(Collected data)
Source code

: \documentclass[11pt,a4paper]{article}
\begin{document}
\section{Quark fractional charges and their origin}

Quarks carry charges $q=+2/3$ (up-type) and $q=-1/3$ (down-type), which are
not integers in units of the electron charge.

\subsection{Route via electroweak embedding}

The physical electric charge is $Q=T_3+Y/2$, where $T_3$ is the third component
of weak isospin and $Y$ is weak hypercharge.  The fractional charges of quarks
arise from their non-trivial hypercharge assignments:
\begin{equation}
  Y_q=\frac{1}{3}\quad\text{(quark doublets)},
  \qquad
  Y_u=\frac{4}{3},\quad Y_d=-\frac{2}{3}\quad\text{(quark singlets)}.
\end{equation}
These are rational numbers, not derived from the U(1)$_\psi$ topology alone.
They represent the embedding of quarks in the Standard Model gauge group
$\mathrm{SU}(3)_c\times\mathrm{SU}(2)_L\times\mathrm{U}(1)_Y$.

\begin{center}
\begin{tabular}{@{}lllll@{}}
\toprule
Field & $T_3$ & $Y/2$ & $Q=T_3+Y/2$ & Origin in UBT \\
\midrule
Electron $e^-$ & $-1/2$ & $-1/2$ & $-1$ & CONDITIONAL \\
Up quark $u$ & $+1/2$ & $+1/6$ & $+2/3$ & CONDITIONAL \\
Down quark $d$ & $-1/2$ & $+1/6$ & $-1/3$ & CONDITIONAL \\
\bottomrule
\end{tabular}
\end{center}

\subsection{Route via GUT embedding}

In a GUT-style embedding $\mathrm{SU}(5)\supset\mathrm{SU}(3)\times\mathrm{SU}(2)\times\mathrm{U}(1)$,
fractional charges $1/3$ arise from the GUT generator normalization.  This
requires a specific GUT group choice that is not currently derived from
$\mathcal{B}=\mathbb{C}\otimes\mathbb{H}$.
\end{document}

THE PROBLEM:
Please restate the data word for word, every record included.

YOUR SOLUTION:
Source code

: \documentclass[11pt,a4paper]{article}
\begin{document}
\section{Quark fractional charges and their origin}

Quarks carry charges $q=+2/3$ (up-type) and $q=-1/3$ (down-type), which are
not integers in units of the electron charge.

\subsection{Route via electroweak embedding}

The physical electric charge is $Q=T_3+Y/2$, where $T_3$ is the third component
of weak isospin and $Y$ is weak hypercharge.  The fractional charges of quarks
arise from their non-trivial hypercharge assignments:
\begin{equation}
  Y_q=\frac{1}{3}\quad\text{(quark doublets)},
  \qquad
  Y_u=\frac{4}{3},\quad Y_d=-\frac{2}{3}\quad\text{(quark singlets)}.
\end{equation}
These are rational numbers, not derived from the U(1)$_\psi$ topology alone.
They represent the embedding of quarks in the Standard Model gauge group
$\mathrm{SU}(3)_c\times\mathrm{SU}(2)_L\times\mathrm{U}(1)_Y$.

\begin{center}
\begin{tabular}{@{}lllll@{}}
\toprule
Field & $T_3$ & $Y/2$ & $Q=T_3+Y/2$ & Origin in UBT \\
\midrule
Electron $e^-$ & $-1/2$ & $-1/2$ & $-1$ & CONDITIONAL \\
Up quark $u$ & $+1/2$ & $+1/6$ & $+2/3$ & CONDITIONAL \\
Down quark $d$ & $-1/2$ & $+1/6$ & $-1/3$ & CONDITIONAL \\
\bottomrule
\end{tabular}
\end{center}

\subsection{Route via GUT embedding}

In a GUT-style embedding $\mathrm{SU}(5)\supset\mathrm{SU}(3)\times\mathrm{SU}(2)\times\mathrm{U}(1)$,
fractional charges $1/3$ arise from the GUT generator normalization.  This
requires a specific GUT group choice that is not currently derived from
$\mathcal{B}=\mathbb{C}\otimes\mathbb{H}$.
\end{document}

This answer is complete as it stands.